Tax on money transfers from India to Canada
There are undoubtedly tax issues when money is sent from abroad to India. If you’re the one sending money, you’re probably thinking about how much tax you’ll have to pay in your own country for sending money to India. If you are a resident Indian receiving money from overseas, on the other hand, you would want to know if you are obligated to pay tax on the amount received. In this piece, we’ll look into both these issues and others.
How much tax is levied on the sender?
Money transferred from abroad to India is not subject to taxation. There’s none.
This is because the revenue you earn in Canada has already been taxed.
India and 85 other nations, including Canada, have signed a Double Taxation Avoidance Agreement.
Suppose you have already paid tax on income generated outside of India. In that case, you will not have to pay tax on transferring that money back to India, according to the Double Taxation Avoidance Agreement between India and any foreign countries listed above.
When you transfer money to India using any foreign exchange or money transfer service, the only taxes you’ll have to pay are the service tax (a negligible amount) and transaction fees.
So, if you want to send money to your parents or close relatives in India for personal reasons, you should transfer the money to their Indian savings account. There will be no further tax due on that amount.
So, how much money can you transfer to India in a year?
In theory, there is no limit on how much money you can send back to India in a given year. All governments welcome foreign funds since they help boost the economy. India has not imposed any restrictions on obtaining donations from other countries.
However, the foreign country you visit may restrict how much money you can send abroad. These rules range from one country to the next.
It is tax-free if you send the money to your NRE/NRO account or the bank account of a close relative.
A close relative is defined as an individual’s:
- present or previous spouse
- father/ mother/guardian
- brother/ sister
- son/ daughter
- father-in-law/ mother-in-law/ brother-in-law/ sister-in-law/ son-in-law/ daughter-in-law
According to Canadian law.
For the receiver’s money sent overseas to India how much tax is levied?
If the sender is a close relative, there is no tax to pay.
According to RBI rules, remittance money received from close relatives living overseas is a tax-free gift.
Close relatives include:
- The individual’s spouse
- Individual’s brother or sister
- The individual’s spouse’s brother or sister
- a brother or sister of one of the individual’s parents
- Any descendent or descendant of the individual’s lineage
- Any descendant or lineal descendant of the individual’s spouse
Tax on sending money abroad from India for education
Any amount sent overseas to purchase foreign travel packages and any other foreign transfer above INR 10 lakhs would be subject to a tax-collected-at-source (TCS) unless the tax has previously been deducted at source (TDS).
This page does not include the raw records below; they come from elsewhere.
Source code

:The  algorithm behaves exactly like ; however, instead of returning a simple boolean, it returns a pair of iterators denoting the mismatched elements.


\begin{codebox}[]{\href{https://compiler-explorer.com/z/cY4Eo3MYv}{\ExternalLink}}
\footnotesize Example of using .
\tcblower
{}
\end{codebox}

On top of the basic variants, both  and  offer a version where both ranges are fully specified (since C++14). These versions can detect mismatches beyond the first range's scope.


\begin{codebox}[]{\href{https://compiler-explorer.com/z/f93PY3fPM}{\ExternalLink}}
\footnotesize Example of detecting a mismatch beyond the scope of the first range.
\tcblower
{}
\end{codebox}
While overseas travel packages would be taxed at 5% regardless of the amount, other foreign remittances will be taxed only if the amount spent exceeds INR 10 lakhs.
Starting April 1, 2025, the annual TCS threshold for LRS remittances will be raised from ₹7 lakh to ₹10 lakh per financial year. Many Indian students take out loans to pursue studies overseas; the tax on education-related foreign remittances supported by loans will be just 0.5 % for amounts over INR 10 lakhs. Individuals can send a maximum of $250,000 abroad each year under the Reserve Bank of India’s liberalised remittances scheme.
To gain a better understanding of transactions in the Indian economy and to be able to match assesses’ spending patterns with their reported taxable income, the Union finance ministry has been expanding the scope of both tax deducted at source and tax collected at birth, as well as encouraging electronic payments.